### MATERIAL FOR THE TASK
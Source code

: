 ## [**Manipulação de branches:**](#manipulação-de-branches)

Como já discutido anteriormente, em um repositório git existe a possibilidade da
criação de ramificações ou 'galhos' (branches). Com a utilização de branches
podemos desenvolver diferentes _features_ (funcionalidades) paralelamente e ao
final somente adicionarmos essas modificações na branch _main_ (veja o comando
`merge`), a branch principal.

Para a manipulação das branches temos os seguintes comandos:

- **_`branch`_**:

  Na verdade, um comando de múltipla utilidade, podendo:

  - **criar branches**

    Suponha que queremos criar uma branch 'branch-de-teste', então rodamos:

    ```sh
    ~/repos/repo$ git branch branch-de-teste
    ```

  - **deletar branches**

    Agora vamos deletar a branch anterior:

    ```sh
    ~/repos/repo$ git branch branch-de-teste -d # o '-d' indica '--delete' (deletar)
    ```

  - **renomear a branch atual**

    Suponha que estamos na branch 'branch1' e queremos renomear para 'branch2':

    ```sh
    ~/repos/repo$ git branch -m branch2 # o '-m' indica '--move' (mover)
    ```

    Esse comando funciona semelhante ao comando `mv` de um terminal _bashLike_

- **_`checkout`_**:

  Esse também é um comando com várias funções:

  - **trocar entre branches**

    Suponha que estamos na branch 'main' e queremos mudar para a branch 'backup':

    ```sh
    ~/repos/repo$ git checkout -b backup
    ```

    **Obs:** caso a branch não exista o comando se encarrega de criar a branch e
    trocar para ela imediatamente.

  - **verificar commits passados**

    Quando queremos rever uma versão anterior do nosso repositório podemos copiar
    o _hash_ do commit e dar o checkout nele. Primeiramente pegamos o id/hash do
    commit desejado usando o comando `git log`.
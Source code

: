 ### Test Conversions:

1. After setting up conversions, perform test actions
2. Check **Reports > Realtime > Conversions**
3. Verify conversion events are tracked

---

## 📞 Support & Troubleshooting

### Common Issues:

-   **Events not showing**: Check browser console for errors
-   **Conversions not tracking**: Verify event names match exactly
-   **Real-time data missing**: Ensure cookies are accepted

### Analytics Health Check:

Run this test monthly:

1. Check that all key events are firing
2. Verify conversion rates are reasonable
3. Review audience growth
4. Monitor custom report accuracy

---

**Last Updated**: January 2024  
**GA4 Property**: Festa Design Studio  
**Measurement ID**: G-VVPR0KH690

### EXERCISE INSTRUCTIONS
Return the number of lines in the material holding the string "renomear", and no other text.

### SOLVED PROBLEM
2